* [Available data]
^^^^^^^^
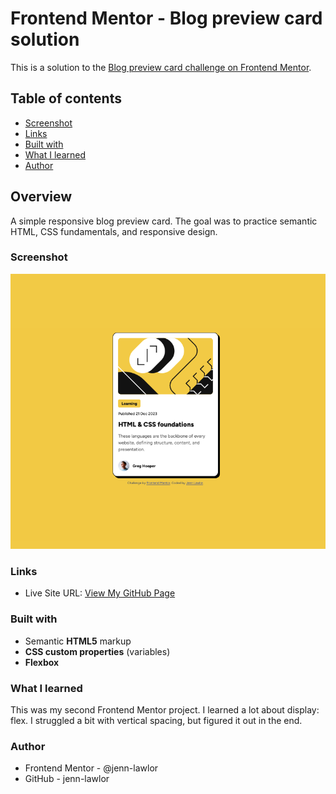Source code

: # Frontend Mentor - Blog preview card solution

This is a solution to the [Blog preview card challenge on Frontend Mentor](https://www.frontendmentor.io/challenges/blog-preview-card-ckPaj01IcS).

## Table of contents

- [Screenshot](#screenshot)
- [Links](#links)
- [Built with](#built-with)
- [What I learned](#what-i-learned)
- [Author](#author)

## Overview

A simple responsive blog preview card. The goal was to practice semantic HTML, CSS fundamentals, and responsive design.

### Screenshot

![My solution screenshot](https://raw.githubusercontent.com/jenn-lawlor/blog-preview-card/main/assets/images/screenshot.png)

### Links

- Live Site URL: [View My GitHub Page](https://jenn-lawlor.github.io/blog-preview-card)

### Built with

- Semantic **HTML5** markup
- **CSS custom properties** (variables)
- **Flexbox**

### What I learned

This was my second Frontend Mentor project.  I learned a lot about display: flex.  I struggled a bit with vertical spacing, but figured it out in the end.

### Author

- Frontend Mentor - @jenn-lawlor
- GitHub - jenn-lawlor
^^^^^^^^
* [Exercise details] Please repeat the records above exactly, omitting any pictures they contain.

* [Finished exercise]
Source code

: # Frontend Mentor - Blog preview card solution

This is a solution to the [Blog preview card challenge on Frontend Mentor](https://www.frontendmentor.io/challenges/blog-preview-card-ckPaj01IcS).

## Table of contents

- [Screenshot](#screenshot)
- [Links](#links)
- [Built with](#built-with)
- [What I learned](#what-i-learned)
- [Author](#author)

## Overview

A simple responsive blog preview card. The goal was to practice semantic HTML, CSS fundamentals, and responsive design.

### Screenshot

![My solution screenshot](https://raw.githubusercontent.com/jenn-lawlor/blog-preview-card/main/assets/images/screenshot.png)

### Links

- Live Site URL: [View My GitHub Page](https://jenn-lawlor.github.io/blog-preview-card)

### Built with

- Semantic **HTML5** markup
- **CSS custom properties** (variables)
- **Flexbox**

### What I learned

This was my second Frontend Mentor project.  I learned a lot about display: flex.  I struggled a bit with vertical spacing, but figured it out in the end.

### Author

- Frontend Mentor - @jenn-lawlor
- GitHub - jenn-lawlor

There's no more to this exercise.